UEM: décomposition de la croissance potentielle
Sources: Commission européenne, Thomson Reuters, Oddo BHF Securities 

 

Une croissance sous pression en fin d’année

Examinons maintenant les risques qui pèsent sur l’activité à court terme dans les grands pays de la zone euro. Beaucoup de ces risques ont une dimension locale, sans lien direct les uns avec les autres, mais leur accumulation conduit à peser sérieusement sur le climat des affaires.

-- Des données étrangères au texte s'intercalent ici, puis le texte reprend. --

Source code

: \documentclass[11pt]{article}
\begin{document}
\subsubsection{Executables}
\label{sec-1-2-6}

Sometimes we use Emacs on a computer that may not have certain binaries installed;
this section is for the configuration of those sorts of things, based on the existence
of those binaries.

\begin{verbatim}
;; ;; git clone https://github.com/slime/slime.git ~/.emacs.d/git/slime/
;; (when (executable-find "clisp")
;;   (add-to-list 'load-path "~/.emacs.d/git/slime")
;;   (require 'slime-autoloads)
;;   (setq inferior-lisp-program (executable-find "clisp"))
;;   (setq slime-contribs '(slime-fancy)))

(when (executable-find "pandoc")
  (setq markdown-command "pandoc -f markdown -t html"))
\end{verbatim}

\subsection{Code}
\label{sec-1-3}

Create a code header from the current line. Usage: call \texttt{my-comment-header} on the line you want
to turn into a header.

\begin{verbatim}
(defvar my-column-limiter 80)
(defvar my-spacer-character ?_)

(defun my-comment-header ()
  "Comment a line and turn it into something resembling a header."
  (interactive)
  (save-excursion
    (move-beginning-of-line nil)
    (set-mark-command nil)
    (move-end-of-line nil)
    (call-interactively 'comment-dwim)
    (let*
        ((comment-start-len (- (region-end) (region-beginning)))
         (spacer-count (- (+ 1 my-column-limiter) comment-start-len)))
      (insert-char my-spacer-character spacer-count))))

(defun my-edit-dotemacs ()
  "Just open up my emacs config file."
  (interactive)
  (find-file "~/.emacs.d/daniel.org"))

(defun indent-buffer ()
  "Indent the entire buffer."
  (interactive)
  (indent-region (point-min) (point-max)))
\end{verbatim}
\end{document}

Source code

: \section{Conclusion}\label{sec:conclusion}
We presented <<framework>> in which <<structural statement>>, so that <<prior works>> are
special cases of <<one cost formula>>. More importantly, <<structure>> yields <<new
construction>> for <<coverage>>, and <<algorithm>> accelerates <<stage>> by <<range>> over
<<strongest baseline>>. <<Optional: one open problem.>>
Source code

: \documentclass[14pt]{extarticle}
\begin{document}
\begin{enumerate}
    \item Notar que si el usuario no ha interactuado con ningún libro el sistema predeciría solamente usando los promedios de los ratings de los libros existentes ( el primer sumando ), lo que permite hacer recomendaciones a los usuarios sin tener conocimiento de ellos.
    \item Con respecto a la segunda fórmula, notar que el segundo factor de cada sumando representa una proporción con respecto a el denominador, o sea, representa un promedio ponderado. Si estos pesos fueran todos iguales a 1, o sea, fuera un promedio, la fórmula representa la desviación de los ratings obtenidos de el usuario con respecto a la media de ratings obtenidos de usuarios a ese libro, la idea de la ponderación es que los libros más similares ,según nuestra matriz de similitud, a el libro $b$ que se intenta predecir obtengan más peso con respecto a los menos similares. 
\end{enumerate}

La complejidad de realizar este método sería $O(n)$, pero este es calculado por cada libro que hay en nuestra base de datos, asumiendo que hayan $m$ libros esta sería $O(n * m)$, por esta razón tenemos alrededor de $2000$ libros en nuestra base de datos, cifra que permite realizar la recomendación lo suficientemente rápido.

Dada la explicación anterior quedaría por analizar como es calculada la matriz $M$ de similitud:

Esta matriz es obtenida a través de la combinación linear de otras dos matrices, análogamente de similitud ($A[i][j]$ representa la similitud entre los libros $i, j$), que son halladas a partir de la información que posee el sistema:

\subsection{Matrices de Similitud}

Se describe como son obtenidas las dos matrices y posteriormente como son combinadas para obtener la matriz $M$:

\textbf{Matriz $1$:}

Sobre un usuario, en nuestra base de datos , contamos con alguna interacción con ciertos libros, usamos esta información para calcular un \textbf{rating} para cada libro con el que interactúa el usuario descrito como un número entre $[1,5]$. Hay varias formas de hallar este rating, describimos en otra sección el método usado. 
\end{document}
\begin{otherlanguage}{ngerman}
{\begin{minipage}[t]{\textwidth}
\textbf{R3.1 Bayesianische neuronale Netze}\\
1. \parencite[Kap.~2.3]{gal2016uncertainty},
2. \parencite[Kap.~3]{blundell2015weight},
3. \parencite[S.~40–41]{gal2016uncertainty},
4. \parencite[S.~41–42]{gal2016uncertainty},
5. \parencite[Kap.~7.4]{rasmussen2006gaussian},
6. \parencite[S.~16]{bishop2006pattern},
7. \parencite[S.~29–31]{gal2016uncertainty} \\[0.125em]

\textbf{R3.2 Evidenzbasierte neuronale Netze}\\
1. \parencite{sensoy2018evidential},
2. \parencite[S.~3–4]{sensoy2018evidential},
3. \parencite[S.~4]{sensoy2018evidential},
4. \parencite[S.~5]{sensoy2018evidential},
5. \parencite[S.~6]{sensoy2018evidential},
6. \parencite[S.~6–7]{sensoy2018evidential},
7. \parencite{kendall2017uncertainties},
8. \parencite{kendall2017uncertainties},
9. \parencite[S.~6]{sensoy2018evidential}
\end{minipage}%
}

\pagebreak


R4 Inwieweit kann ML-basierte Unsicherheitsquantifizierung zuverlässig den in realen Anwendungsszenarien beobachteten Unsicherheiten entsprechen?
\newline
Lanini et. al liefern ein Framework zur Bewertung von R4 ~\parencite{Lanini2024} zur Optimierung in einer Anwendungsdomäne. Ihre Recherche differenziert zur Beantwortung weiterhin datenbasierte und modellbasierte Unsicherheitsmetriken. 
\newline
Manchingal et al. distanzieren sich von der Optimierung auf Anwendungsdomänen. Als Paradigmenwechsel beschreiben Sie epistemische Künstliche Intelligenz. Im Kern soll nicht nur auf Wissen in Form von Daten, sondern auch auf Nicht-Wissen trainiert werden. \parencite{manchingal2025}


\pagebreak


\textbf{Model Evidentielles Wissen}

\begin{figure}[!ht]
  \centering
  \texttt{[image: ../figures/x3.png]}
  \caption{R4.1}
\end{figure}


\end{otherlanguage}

Selon les enquêtes préliminaires pour novembre, la confiance des directeurs d’achat a continué de reculer à l’échelon de la zone euro, au plus bas niveau depuis fin 2014 début 2015. À ce moment-là, la croissance de l’activité était un peu supérieure à 1,5%. Du fait d’une bonne résistance de son secteur des services, l’indice PMI-composite pour la France est presque stabilisé (-0,1 point) mais le recul se poursuit nettement en Allemagne (-1,2 point). Sauf révisions ultérieures, on peut en déduire qu’il y a aussi eu un repli dans le reste de la zone, de l’ordre de 0,6 point. L’Italie était en octobre le seul pays avec un PMI inférieur à 50 points, qui marque le seuil d’entrée en récession. Il n’y a pas de raison pour que les choses se soient améliorées depuis.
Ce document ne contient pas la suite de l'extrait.